I’d rather be dead than know love. I’d rather be dead than know life. I have always functioned this way, but now I recognize it. And still, I’d rather find comfort in the absolute finality than the infinite probabilities that existence has to offer.

I’ve said it before, I’ve repeated it since: I am not built to exist. 

Yet I exist all the same.

I am searching for friendships, relationships, and romances that will never be sufficient for the principles of the search. I want to become lost in the world and its people because I have been far too lost, for far too long, in my own mind.

I don’t believe love to be possible for me. I don’t believe relationships to healthily pervade my life. I do believe, however, for the rain to fall as subtly as it does when the sun shines and the clouds appear parted. And perhaps in this severance, I can find myself a solitude. An inner peace with the happenings of the world around me—but a space I can call my own between it all. 

I still smoke cigarettes. I haven’t been sober for a full week in weeks. I still search for sex to numb my emotions. I continue to overeat to have a reason to feel shitty. But I am done with these actions. Why? I cannot say. But I am. I want to be. 

Epilogue

I cannot say what I desire. I cannot say what I am living for, or what I am living towards. Through the writing of this passage, I have sat dreamily looking out the window, thinking of spaces in the Northeast or other areas of the world where I can search for a lonelier solace, a more peaceful mind, a more rooted existence. But these thoughts, like all my actions, are futile. I have set up efforts to change my life in the upcoming weeks, but if any action is to be taken is still to be determined. I have burnt bridges, people, and myself that I remain now in a world as desolate as the one my mind says I deserve. It is a desolation akin to destruction—both inherent and inescapable. But I remain. I remain and I have no reason to… in a world that would rather forget my name than ask how I’m doing during a global fucking pandemic. I can’t blame people, however. We are all looking for comfort these days… and for many, that is in what is familiar, or what was. But like the world around me, my past is torched, and I am left to the few devices, shattered but retained that accompany me with my depressing outbursts. If I could scream to be heard, I would. But screams are always so misunderstood. And it is exactly that that I was, in passing, to the people I started to love. The people and the world that I began to know. My attempt at a life beyond the life that I feared was fearful all the same. I am barren now—but I remain.
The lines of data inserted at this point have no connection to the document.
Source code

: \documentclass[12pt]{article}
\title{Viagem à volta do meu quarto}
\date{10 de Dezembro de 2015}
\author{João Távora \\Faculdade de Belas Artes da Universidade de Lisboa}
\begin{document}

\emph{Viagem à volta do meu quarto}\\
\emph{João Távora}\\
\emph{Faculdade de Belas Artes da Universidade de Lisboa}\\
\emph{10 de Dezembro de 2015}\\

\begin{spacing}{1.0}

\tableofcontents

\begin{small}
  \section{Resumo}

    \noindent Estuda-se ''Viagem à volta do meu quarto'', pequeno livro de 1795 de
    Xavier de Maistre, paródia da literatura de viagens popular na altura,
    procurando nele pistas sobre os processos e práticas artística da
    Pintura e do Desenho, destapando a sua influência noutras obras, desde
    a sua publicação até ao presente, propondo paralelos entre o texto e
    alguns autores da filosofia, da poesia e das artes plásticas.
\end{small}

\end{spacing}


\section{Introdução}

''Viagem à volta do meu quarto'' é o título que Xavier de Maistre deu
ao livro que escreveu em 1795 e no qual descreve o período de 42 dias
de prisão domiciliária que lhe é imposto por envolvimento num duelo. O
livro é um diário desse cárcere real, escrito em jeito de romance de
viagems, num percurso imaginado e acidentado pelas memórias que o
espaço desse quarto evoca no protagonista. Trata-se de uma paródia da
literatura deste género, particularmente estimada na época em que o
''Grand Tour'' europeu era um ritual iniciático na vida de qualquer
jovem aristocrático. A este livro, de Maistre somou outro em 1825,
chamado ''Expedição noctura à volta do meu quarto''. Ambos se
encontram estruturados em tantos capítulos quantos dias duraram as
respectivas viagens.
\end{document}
I don’t believe in having a place in this world. I don’t believe in friends that live in the same neighborhood. I don’t believe in love that transcends the passage of time. I don’t believe in purpose, and because of that I choose to not make one for myself. There is peace amongst much of the beliefs I lack, but I am distressed all the same. Because while I have accepted these entities as not being practical or possible, I long for them all the same; and I fear I will forever long but never retain. 

I want to do more than remain, but perhaps that is all I should for now. I am deprecatingly envious of those who have what I desire—for better or worse. And I know it is the fuckery of my own perception, but I feel outside the movement of the world, not within the pieces of the parted sky.

If I remain as fractured as the clouds are on a sunny day, would someone come along and say that they like it that way? In what environment would this be? To live in a world, to know people, to know love, and be me?